EXERCISE REQUIREMENTS: Output the entries below word for word, stopping once the line containing "EugeoCoding/EugeoCoding is a" is done, and omit each picture.

PROVIDED DATA:
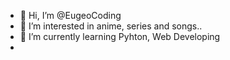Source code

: - 👋 Hi, I’m @EugeoCoding
- 👀 I’m interested in anime, series and songs..
- 🌱 I’m currently learning Pyhton, Web Developing
- 
  

<!---
EugeoCoding/EugeoCoding is a ✨ special ✨ repository because its `README.md` (this file) appears on your GitHub profile.
You can click the Preview link to take a look at your changes.
--->
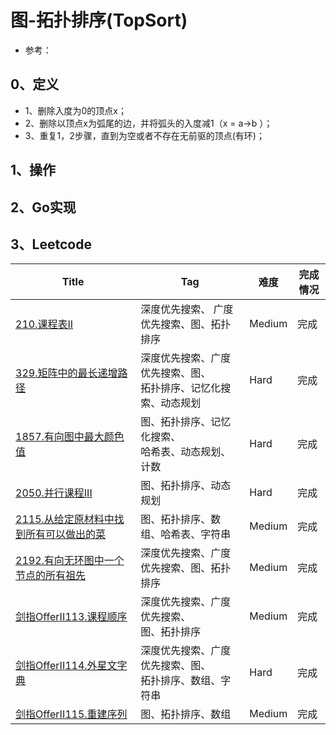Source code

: # 图-拓扑排序(TopSort)

- 参考：

## 0、定义

- 1、删除入度为0的顶点x；
- 2、删除以顶点x为弧尾的边，并将弧头的入度减1（x = a->b ）；
- 3、重复1，2步骤，直到为空或者不存在无前驱的顶点(有环)；

## 1、操作

## 2、Go实现

## 3、Leetcode

| Title                                                                                                         | Tag                                   | 难度     | 完成情况 |
|---------------------------------------------------------------------------------------------------------------|---------------------------------------|--------|------|
| [210.课程表II](https://leetcode-cn.com/problems/course-schedule-ii/)                                             | 深度优先搜索、 广度优先搜索、图、拓扑排序                 | Medium | 完成   |
| [329.矩阵中的最长递增路径](https://leetcode-cn.com/problems/longest-increasing-path-in-a-matrix/)                       | 深度优先搜索、广度优先搜索、图、<br />拓扑排序、记忆化搜索、动态规划 | Hard   | 完成   |
| [1857.有向图中最大颜色值](https://leetcode-cn.com/problems/largest-color-value-in-a-directed-graph/)                   | 图、拓扑排序、记忆化搜索、<br />哈希表、动态规划、计数        | Hard   | 完成   |
| [2050.并行课程III](https://leetcode-cn.com/problems/parallel-courses-iii/)                                        | 图、拓扑排序、动态规划                           | Hard   | 完成   |
| [2115.从给定原材料中找到所有可以做出的菜](https://leetcode-cn.com/problems/find-all-possible-recipes-from-given-supplies/)     | 图、拓扑排序、数组、哈希表、字符串                     | Medium | 完成   |
| [2192.有向无环图中一个节点的所有祖先](https://leetcode-cn.com/problems/all-ancestors-of-a-node-in-a-directed-acyclic-graph/) | 深度优先搜索、广度优先搜索、图、拓扑排序                  | Medium | 完成   |
| [剑指OfferII113.课程顺序](https://leetcode-cn.com/problems/QA2IGt/)                                                 | 深度优先搜索、广度优先搜索、<br />图、拓扑排序            | Medium | 完成   |
| [剑指OfferII114.外星文字典](https://leetcode-cn.com/problems/Jf1JuT/)                                                | 深度优先搜索、广度优先搜索、图、<br />拓扑排序、数组、字符串     | Hard   | 完成   |
| [剑指OfferII115.重建序列](https://leetcode-cn.com/problems/ur2n8P/)                                                 | 图、拓扑排序、数组                             | Medium | 完成   |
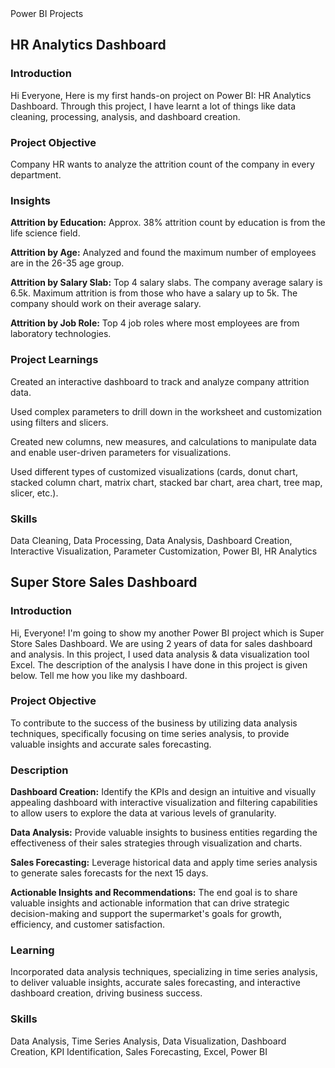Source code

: <!DOCTYPE html>
<html>
<head>
    Power BI Projects
   
</head>
<body>

<div class="project">
    <h2>HR Analytics Dashboard</h2>
    <div class="section">
        <h3>Introduction</h3>
        <p>Hi Everyone, Here is my first hands-on project on Power BI: HR Analytics Dashboard. Through this project, I have learnt a lot of things like data cleaning, processing, analysis, and dashboard creation.</p>
    </div>
    <div class="section">
        <h3>Project Objective</h3>
        <p>Company HR wants to analyze the attrition count of the company in every department.</p>
    </div>
    <div class="section">
        <h3>Insights</h3>
        <p><strong>Attrition by Education:</strong> Approx. 38% attrition count by education is from the life science field.</p>
        <p><strong>Attrition by Age:</strong> Analyzed and found the maximum number of employees are in the 26-35 age group.</p>
        <p><strong>Attrition by Salary Slab:</strong> Top 4 salary slabs. The company average salary is 6.5k. Maximum attrition is from those who have a salary up to 5k. The company should work on their average salary.</p>
        <p><strong>Attrition by Job Role:</strong> Top 4 job roles where most employees are from laboratory technologies.</p>
    </div>
    <div class="section">
        <h3>Project Learnings</h3>
        <p>Created an interactive dashboard to track and analyze company attrition data.</p>
        <p>Used complex parameters to drill down in the worksheet and customization using filters and slicers.</p>
        <p>Created new columns, new measures, and calculations to manipulate data and enable user-driven parameters for visualizations.</p>
        <p>Used different types of customized visualizations (cards, donut chart, stacked column chart, matrix chart, stacked bar chart, area chart, tree map, slicer, etc.).</p>
    </div>
    <div class="section">
        <h3>Skills</h3>
        <p>Data Cleaning, Data Processing, Data Analysis, Dashboard Creation, Interactive Visualization, Parameter Customization, Power BI, HR Analytics</p>
    </div>
</div>

<div class="project">
    <h2>Super Store Sales Dashboard</h2>
    <div class="section">
        <h3>Introduction</h3>
        <p>Hi, Everyone! I'm going to show my another Power BI project which is Super Store Sales Dashboard. We are using 2 years of data for sales dashboard and analysis. In this project, I used data analysis & data visualization tool Excel. The description of the analysis I have done in this project is given below. Tell me how you like my dashboard.</p>
    </div>
    <div class="section">
        <h3>Project Objective</h3>
        <p>To contribute to the success of the business by utilizing data analysis techniques, specifically focusing on time series analysis, to provide valuable insights and accurate sales forecasting.</p>
    </div>
    <div class="section">
        <h3>Description</h3>
        <p><strong>Dashboard Creation:</strong> Identify the KPIs and design an intuitive and visually appealing dashboard with interactive visualization and filtering capabilities to allow users to explore the data at various levels of granularity.</p>
        <p><strong>Data Analysis:</strong> Provide valuable insights to business entities regarding the effectiveness of their sales strategies through visualization and charts.</p>
        <p><strong>Sales Forecasting:</strong> Leverage historical data and apply time series analysis to generate sales forecasts for the next 15 days.</p>
        <p><strong>Actionable Insights and Recommendations:</strong> The end goal is to share valuable insights and actionable information that can drive strategic decision-making and support the supermarket's goals for growth, efficiency, and customer satisfaction.</p>
    </div>
    <div class="section">
        <h3>Learning</h3>
        <p>Incorporated data analysis techniques, specializing in time series analysis, to deliver valuable insights, accurate sales forecasting, and interactive dashboard creation, driving business success.</p>
    </div>
    <div class="section">
        <h3>Skills</h3>
        <p>Data Analysis, Time Series Analysis, Data Visualization, Dashboard Creation, KPI Identification, Sales Forecasting, Excel, Power BI</p>
    </div>
</div>

</body>
</html>

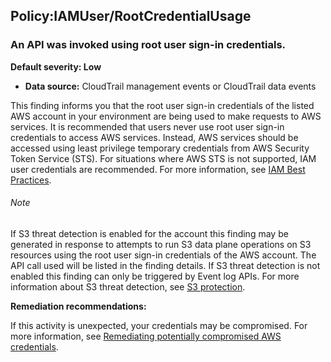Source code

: Policy:IAMUser/RootCredentialUsage
----------------------------------


### An API was invoked using root user sign-in credentials.


**Default severity: Low**


 * **Data source:** CloudTrail management events or CloudTrail data events

This finding informs you that the root user sign-in credentials of the listed AWS account in your environment are being used to make requests to AWS services. It is recommended that users never use root user sign-in credentials to access AWS services. Instead, AWS services should be accessed using least privilege temporary credentials from AWS Security Token Service (STS). For situations where AWS STS is not supported, IAM user credentials are recommended. For more information, see [IAM Best Practices](https://docs.aws.amazon.com/IAM/latest/UserGuide/best-practices.html).


###### Note

If S3 threat detection is enabled for the account this finding may be generated in response to attempts to run S3 data plane operations on S3 resources using the root user sign-in credentials of the AWS account. The API call used will be listed in the finding details. If S3 threat detection is not enabled this finding can only be triggered by Event log APIs. For more information about S3 threat detection, see [S3 protection](s3-protection.html).


**Remediation recommendations:**


If this activity is unexpected, your credentials may be compromised. For more information, see [Remediating potentially compromised AWS credentials](https://docs.aws.amazon.com/guardduty/latest/ug/compromised-creds.html).

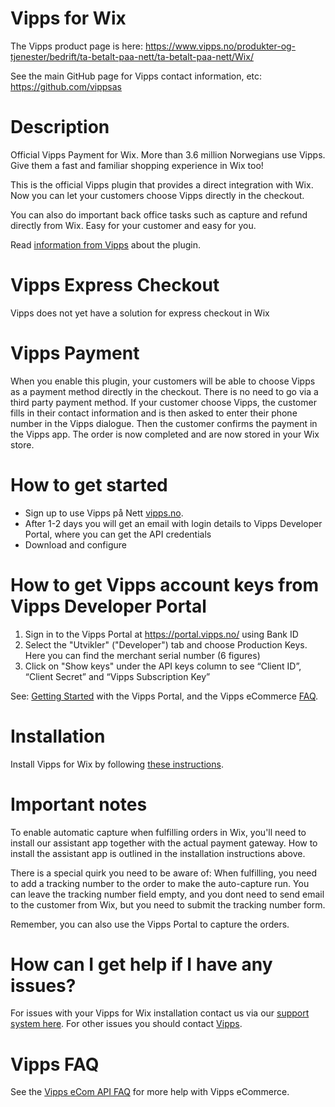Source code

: # Vipps for Wix

The Vipps product page is here: https://www.vipps.no/produkter-og-tjenester/bedrift/ta-betalt-paa-nett/ta-betalt-paa-nett/Wix/

See the main GitHub page for Vipps contact information, etc: https://github.com/vippsas 

# Description

Official Vipps Payment for Wix. More than 3.6 million Norwegians use Vipps. Give them a fast and familiar shopping experience in Wix too!

This is the official Vipps plugin that provides a direct integration with Wix. Now you can let your customers choose Vipps directly in the checkout.

You can also do important back office tasks such as capture and refund directly from Wix. Easy for your customer and easy for you.

Read [information from Vipps](https://www.vipps.no/produkter-og-tjenester/bedrift/ta-betalt-paa-nett/ta-betalt-paa-nett/Wix/) about the plugin.

# Vipps Express Checkout
Vipps does not yet have a solution for express checkout in Wix

# Vipps Payment
When you enable this plugin, your customers will be able to choose Vipps as a payment method directly in the checkout. There is no need to go via a third party payment method. If your customer choose Vipps, the customer fills in their contact information and is then asked to enter their phone number in the Vipps dialogue. Then the customer confirms the payment in the Vipps app. The order is now completed and are now stored in your Wix store.

# How to get started
- Sign up to use Vipps på Nett [vipps.no](https://portal.vipps.no/login).
- After 1-2 days you will get an email with login details to Vipps Developer Portal, where you can get the API credentials
- Download and configure

# How to get Vipps account keys from Vipps Developer Portal
1. Sign in to the Vipps Portal at https://portal.vipps.no/ using Bank ID
2. Select the "Utvikler" ("Developer") tab and choose Production Keys. Here you can find the merchant serial number (6 figures)
3. Click on "Show keys" under the API keys column to see “Client ID”, “Client Secret” and “Vipps Subscription Key”

See: [Getting Started](https://github.com/vippsas/vipps-developers/blob/master/vipps-developer-portal-getting-started.md) with the Vipps Portal, and the Vipps eCommerce [FAQ](https://github.com/vippsas/vipps-ecom-api/blob/master/vipps-ecom-api-faq.md).

# Installation
Install Vipps for Wix by following [these instructions](https://crude.no/vipps-for-wix/).

# Important notes
To enable automatic capture when fulfilling orders in Wix, you'll need to install our assistant app together with the actual payment gateway. How to install the assistant app is outlined in the installation instructions above.

There is a special quirk you need to be aware of: When fulfilling, you need to add a tracking number to the order to make the auto-capture run. You can leave the tracking number field empty, and you dont need to send email to the customer from Wix, but you need to submit the tracking number form.

Remember, you can also use the Vipps Portal to capture the orders.

# How can I get help if I have any issues?
For issues with your Vipps for Wix installation contact us via our [support system here](https://crude.no/vipps-wix-support/). For other issues you should contact [Vipps](https://github.com/vippsas/vipps-developers/blob/master/contact.md).

# Vipps FAQ
See the [Vipps eCom API FAQ](https://github.com/vippsas/vipps-ecom-api/blob/master/vipps-ecom-api-faq.md) for more help with Vipps eCommerce.
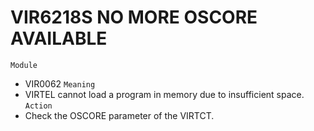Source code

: # VIR6218S NO MORE OSCORE AVAILABLE
`Module`
- VIR0062
`Meaning`
- VIRTEL cannot load a program in memory due to insufficient space.
`Action`
- Check the OSCORE parameter of the VIRTCT.
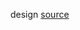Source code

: design [source](https://www.figma.com/file/7i6Dpkci9g76Nk9lICwdFv/Student-Portal-Dashboard-(Community)?type=design&node-id=32%3A631&mode=design&t=rlsfv8QadqOAzyhs-1)
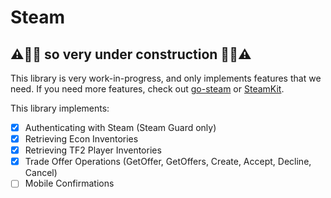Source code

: ﻿# Steam

## ⚠️🚧🚧 so very under construction 🚧🚧⚠️

This library is very work-in-progress, and only implements features that we need. If you need more features, check out [go-steam](https://github.com/Philipp15b/go-steam) or [SteamKit](https://github.com/SteamRE/SteamKit).

This library implements:

- [x] Authenticating with Steam (Steam Guard only)
- [x] Retrieving Econ Inventories
- [x] Retrieving TF2 Player Inventories
- [x] Trade Offer Operations (GetOffer, GetOffers, Create, Accept, Decline, Cancel)
- [ ] Mobile Confirmations
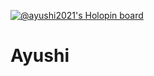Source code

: [![@ayushi2021's Holopin board](https://holopin.io/api/user/board?user=ayushi2021)](https://holopin.io/@ayushi2021)

# Ayushi
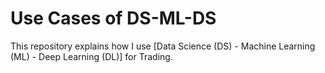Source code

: # Use Cases of DS-ML-DS 
This repository explains how I use [Data Science (DS) - Machine Learning (ML) - Deep Learning (DL)] for Trading.

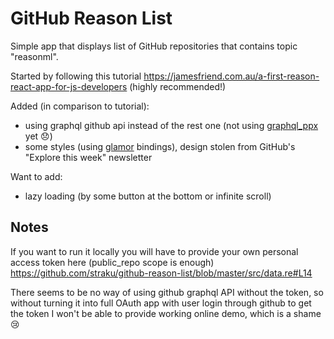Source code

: # GitHub Reason List

Simple app that displays list of GitHub repositories that contains topic "reasonml".

Started by following this tutorial https://jamesfriend.com.au/a-first-reason-react-app-for-js-developers (highly recommended!)

Added (in comparison to tutorial):
- using graphql github api instead of the rest one (not using [graphql_ppx](https://github.com/mhallin/graphql_ppx) yet 😞)
- some styles (using [glamor](https://github.com/poeschko/bs-glamor) bindings), design stolen from GitHub's "Explore this week" newsletter

Want to add:
- lazy loading (by some button at the bottom or infinite scroll)

## Notes

If you want to run it locally you will have to provide your own personal access token here (public_repo scope is enough) https://github.com/straku/github-reason-list/blob/master/src/data.re#L14

There seems to be no way of using github graphql API without the token, so without turning it into full OAuth app with user login through github to get the token I won't be able to provide working online demo, which is a shame 😢
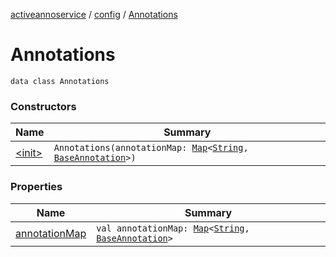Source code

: [activeannoservice](../../index.md) / [config](../index.md) / [Annotations](./index.md)

# Annotations

`data class Annotations`

### Constructors

| Name | Summary |
|---|---|
| [&lt;init&gt;](-init-.md) | `Annotations(annotationMap: `[`Map`](https://kotlinlang.org/api/latest/jvm/stdlib/kotlin.collections/-map/index.html)`<`[`String`](https://kotlinlang.org/api/latest/jvm/stdlib/kotlin/-string/index.html)`, `[`BaseAnnotation`](../-base-annotation/index.md)`>)` |

### Properties

| Name | Summary |
|---|---|
| [annotationMap](annotation-map.md) | `val annotationMap: `[`Map`](https://kotlinlang.org/api/latest/jvm/stdlib/kotlin.collections/-map/index.html)`<`[`String`](https://kotlinlang.org/api/latest/jvm/stdlib/kotlin/-string/index.html)`, `[`BaseAnnotation`](../-base-annotation/index.md)`>` |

YOUR RESPONSE:
Source code

: - 👋 Hi, I’m @EugeoCoding
- 👀 I’m interested in anime, series and songs..
- 🌱 I’m currently learning Pyhton, Web Developing
- 
  

<!---
EugeoCoding/EugeoCoding is a ✨ special ✨ repository because its `README.md` (this file) appears on your GitHub profile.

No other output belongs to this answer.